Hal itu berarti UUPP tidak hanya berlaku/mengikat bagi birokrasi pemerintah saja, tetapi juga lembaga-lembaga penyedia jasa pelayanan publik dalam arti luas termasuk pihak non-pemerintah/swasta yang melaksanakan fungsi pelayanan publik. Definisi luas terhadap pelaksana pelayanan publik tersebut terkesan kian meneguhkan yurisprudensi Peradilan Tata Usaha Negara yang selama ini telah mengartikan istilah badan atau pejabat tata usaha negara menggunakan kriteria fungsional bukan struktural. Artinya, dengan kriteria fungsional tersebut pengertian pejabat pemerintah diartikan secara luas, yaitu tidak hanya yang berada dalam struktur organisasi eksekutif saja, tetapi siapa atau apapun yang berdasarkan izin pemerintah melaksanakan fungsi pelayanan kepada masyarakat baik di bidang pendidikan, kesehatan, perekonomian dan lain-lain. Tafsir secara luas dalam mengartikan pengertian pemerintah tersebut di lingkungan Peradilan Tata Usaha Negara dimulai sejak diterima dan dikabulkannya gugatan Dr Arif Budiman terhadap Rektor UKSW-Salatiga.
Jika dicermati (R) UUAP terkesan justru ingin kembali mengartikan istilah ‘pemerintah’ di dalamnya secara terbatas, yaitu hanya menggunakan kriteria struktural. Hal itu berarti nanti jika RUUAP telah berhasil dipromulgasikan, hanya eksekutif saja yang akan terikat terhadap regulasi itu. Jika RUUAP dilihat sebagai bangunan rumah dari UUPP sebagai isi-nya, maka akan terlihat bangunan rumah tersebut terlalu sempit dibandingkan isinya. Maka, sebelum (R)UUAP diundangkan, terlebih dahulu diperlukan harmonisasi substansi supaya kedua regulasi tersebut dapat menjadi pasangan yang serasi untuk mendorong lahirnya sistem pelayanan publik yang sungguh-sungguh mampu menghasilkan pelayanan prima dari lembaga-lembaga yang menyelenggarakan pelayanan publik, baik itu yang secara struktural berada di lingkungan eksekutif maupun privat yang mendapat delegasi kewenangan melalui sistem perizinan untuk juga melaksanakan fungsi pelayanan publik berdasarkan kriteria fungsional (dalam perspektif yurisprudensi Peradilan Tata Usaha Negara).
Pelayanan publik melalui sistem e-government kini telah lazim diterapkan di berbagai instansi yang melaksanakan pelayanan publik.

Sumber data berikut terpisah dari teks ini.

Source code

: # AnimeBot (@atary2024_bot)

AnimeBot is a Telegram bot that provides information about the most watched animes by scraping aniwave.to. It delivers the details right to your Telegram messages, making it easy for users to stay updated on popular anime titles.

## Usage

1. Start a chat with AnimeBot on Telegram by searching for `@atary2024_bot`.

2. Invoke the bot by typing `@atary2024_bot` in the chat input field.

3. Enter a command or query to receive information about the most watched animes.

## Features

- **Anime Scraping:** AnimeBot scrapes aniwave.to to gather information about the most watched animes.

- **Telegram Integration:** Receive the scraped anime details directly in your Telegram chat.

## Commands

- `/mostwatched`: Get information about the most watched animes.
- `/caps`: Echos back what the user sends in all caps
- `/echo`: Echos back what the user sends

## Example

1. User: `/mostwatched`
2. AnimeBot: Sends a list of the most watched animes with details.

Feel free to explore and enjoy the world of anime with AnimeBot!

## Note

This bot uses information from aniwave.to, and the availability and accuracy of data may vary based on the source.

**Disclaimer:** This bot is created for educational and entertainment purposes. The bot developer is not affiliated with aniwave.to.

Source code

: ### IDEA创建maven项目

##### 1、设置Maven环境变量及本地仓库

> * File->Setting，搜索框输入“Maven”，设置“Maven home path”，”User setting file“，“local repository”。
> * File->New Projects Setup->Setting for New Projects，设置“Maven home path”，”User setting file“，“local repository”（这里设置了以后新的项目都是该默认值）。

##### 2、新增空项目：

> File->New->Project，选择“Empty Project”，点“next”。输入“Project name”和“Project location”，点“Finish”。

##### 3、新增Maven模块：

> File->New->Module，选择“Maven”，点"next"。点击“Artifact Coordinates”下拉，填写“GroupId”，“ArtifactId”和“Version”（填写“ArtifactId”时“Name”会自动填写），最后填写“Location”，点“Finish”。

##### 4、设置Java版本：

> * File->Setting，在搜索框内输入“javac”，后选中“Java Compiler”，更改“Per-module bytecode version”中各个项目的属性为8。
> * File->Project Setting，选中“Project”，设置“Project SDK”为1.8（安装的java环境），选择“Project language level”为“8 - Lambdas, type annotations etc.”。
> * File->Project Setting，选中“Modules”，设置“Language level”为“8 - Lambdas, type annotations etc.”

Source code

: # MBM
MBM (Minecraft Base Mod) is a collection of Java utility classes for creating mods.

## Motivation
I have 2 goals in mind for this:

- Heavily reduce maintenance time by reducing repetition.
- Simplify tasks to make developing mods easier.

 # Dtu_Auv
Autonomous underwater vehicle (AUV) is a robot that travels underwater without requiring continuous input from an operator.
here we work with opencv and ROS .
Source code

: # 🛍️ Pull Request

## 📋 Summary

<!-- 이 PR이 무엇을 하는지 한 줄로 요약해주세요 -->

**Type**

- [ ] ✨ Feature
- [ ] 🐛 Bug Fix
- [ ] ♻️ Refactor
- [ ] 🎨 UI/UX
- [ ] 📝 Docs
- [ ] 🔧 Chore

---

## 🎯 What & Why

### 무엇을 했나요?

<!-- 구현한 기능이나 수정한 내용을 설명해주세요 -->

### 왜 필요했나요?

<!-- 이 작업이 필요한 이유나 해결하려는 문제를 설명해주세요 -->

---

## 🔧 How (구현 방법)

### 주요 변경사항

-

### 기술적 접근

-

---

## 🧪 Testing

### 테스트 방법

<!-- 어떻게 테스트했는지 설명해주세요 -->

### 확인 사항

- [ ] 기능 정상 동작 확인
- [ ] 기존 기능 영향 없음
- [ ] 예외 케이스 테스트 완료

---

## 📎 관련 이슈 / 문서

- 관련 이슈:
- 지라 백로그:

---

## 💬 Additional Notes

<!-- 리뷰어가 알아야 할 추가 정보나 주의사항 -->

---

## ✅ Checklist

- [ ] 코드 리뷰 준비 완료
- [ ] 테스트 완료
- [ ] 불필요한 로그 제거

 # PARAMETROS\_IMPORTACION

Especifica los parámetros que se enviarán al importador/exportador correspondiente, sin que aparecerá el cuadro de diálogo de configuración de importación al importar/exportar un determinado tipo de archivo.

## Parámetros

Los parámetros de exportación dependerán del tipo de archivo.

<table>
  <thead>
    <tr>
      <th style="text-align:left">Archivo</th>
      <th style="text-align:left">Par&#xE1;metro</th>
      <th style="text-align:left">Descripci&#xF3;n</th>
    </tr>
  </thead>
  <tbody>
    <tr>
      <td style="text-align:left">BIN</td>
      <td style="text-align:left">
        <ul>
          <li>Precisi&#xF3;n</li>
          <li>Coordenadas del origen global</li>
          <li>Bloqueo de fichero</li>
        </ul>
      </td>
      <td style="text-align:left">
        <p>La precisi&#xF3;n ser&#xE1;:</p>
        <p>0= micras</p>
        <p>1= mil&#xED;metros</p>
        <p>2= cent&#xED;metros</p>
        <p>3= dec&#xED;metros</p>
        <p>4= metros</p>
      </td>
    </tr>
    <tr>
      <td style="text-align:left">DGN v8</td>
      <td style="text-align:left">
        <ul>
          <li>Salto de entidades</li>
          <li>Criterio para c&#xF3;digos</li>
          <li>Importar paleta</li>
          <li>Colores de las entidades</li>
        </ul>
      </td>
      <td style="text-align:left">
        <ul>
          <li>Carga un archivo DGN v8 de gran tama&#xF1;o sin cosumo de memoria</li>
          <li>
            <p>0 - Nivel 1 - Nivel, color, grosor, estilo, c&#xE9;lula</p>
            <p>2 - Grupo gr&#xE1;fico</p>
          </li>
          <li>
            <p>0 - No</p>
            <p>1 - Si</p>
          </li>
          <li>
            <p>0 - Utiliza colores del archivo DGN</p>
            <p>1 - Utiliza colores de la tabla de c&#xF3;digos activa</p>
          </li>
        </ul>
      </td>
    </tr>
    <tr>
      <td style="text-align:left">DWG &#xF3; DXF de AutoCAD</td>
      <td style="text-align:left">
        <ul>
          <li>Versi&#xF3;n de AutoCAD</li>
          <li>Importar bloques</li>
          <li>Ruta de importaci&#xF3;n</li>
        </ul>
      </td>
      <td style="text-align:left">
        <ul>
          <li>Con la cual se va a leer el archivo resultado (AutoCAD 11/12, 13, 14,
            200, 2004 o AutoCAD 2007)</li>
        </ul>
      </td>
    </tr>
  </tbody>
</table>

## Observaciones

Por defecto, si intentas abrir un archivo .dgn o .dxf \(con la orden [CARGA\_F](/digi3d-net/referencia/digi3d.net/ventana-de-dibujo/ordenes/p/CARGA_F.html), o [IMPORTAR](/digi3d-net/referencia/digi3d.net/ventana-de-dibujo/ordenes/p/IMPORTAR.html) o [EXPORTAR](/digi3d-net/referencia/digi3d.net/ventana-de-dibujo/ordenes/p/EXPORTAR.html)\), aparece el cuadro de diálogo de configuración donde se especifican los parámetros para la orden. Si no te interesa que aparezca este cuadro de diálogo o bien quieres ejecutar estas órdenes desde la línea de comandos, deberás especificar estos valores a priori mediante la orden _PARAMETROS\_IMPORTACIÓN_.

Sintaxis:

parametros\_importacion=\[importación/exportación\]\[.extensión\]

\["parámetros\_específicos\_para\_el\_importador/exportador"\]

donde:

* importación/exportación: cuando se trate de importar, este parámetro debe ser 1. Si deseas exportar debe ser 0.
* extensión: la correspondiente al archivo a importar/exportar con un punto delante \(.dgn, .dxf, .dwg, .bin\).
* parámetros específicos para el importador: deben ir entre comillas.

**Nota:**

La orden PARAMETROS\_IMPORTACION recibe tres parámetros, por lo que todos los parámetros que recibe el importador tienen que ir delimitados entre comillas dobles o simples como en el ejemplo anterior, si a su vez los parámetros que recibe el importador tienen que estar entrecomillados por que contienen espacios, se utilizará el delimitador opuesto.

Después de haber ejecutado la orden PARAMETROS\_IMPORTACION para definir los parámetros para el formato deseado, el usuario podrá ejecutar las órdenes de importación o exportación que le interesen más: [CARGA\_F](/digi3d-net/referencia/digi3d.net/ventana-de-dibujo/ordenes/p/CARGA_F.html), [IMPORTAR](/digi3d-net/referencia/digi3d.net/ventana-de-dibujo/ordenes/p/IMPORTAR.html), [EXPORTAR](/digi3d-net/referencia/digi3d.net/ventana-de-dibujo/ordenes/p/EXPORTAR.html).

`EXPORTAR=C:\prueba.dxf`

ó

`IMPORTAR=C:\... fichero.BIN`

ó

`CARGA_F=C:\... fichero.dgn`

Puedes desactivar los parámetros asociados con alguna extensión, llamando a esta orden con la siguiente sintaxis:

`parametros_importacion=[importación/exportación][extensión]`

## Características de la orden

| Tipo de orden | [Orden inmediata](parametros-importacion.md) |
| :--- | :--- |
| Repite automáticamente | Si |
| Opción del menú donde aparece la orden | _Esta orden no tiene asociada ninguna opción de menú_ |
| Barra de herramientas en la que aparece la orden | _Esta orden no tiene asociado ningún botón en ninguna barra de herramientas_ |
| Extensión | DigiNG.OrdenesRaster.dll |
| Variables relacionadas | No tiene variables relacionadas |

Selain itu, kemudahan-kemudahan dalam memberikan pelayanan publik telah menjadi komitmen dari berbagai institusi pemerintah, misalnya Menkumham pernah menegaskan bahwa sejak diberlakukannya sistem online, perpanjangan dan pengambilan paspor dapat dilakukan di semua kantor imigrasi di seluruh Indonesia; di Solo dan di Kabupaten Ogan iIir telah dilakukan mesin KTP online. Kapolri pada tahun 2007 bahkan pernah mencanangkan perpanjangan STNK bisa dilakukan dengan sistem door to door sehingga pada tahun 2007 tujuh Samsat berhasil mendapatkan sertifikasi ISO 9001:2001. Terdapat contoh menarik di Kabupaten Jembrana, setiap pemerintah desa mewajibkan semua perangkat kepala urusan menguasai komputer, demikian juga bagi PNS golongan II dan III sebelum diangkat harus lulus tes mahir komputer. Di DIY sendiri hampir di seluruh SKPD bahkan telah memiliki SPM dan tidak asing dengan card system yang menjadi sarana masyarakat memberikan input/complaint terhadap pelayanan SKPD. Bahkan, di Kabupaten Gunungkidul telah beberapa kali dielaborasi pelatihan kapasitas dan penyiapan Personalia, Prosedur, Policy dan Organisasi (3PO) untuk melengkapi sistem pelayanan publiknya dengan sistem keterbukaan informasi publik mendahului implementasi efektif dari UU No 14 Tahun 2008 tentang Keterbukaan Informasi Publik.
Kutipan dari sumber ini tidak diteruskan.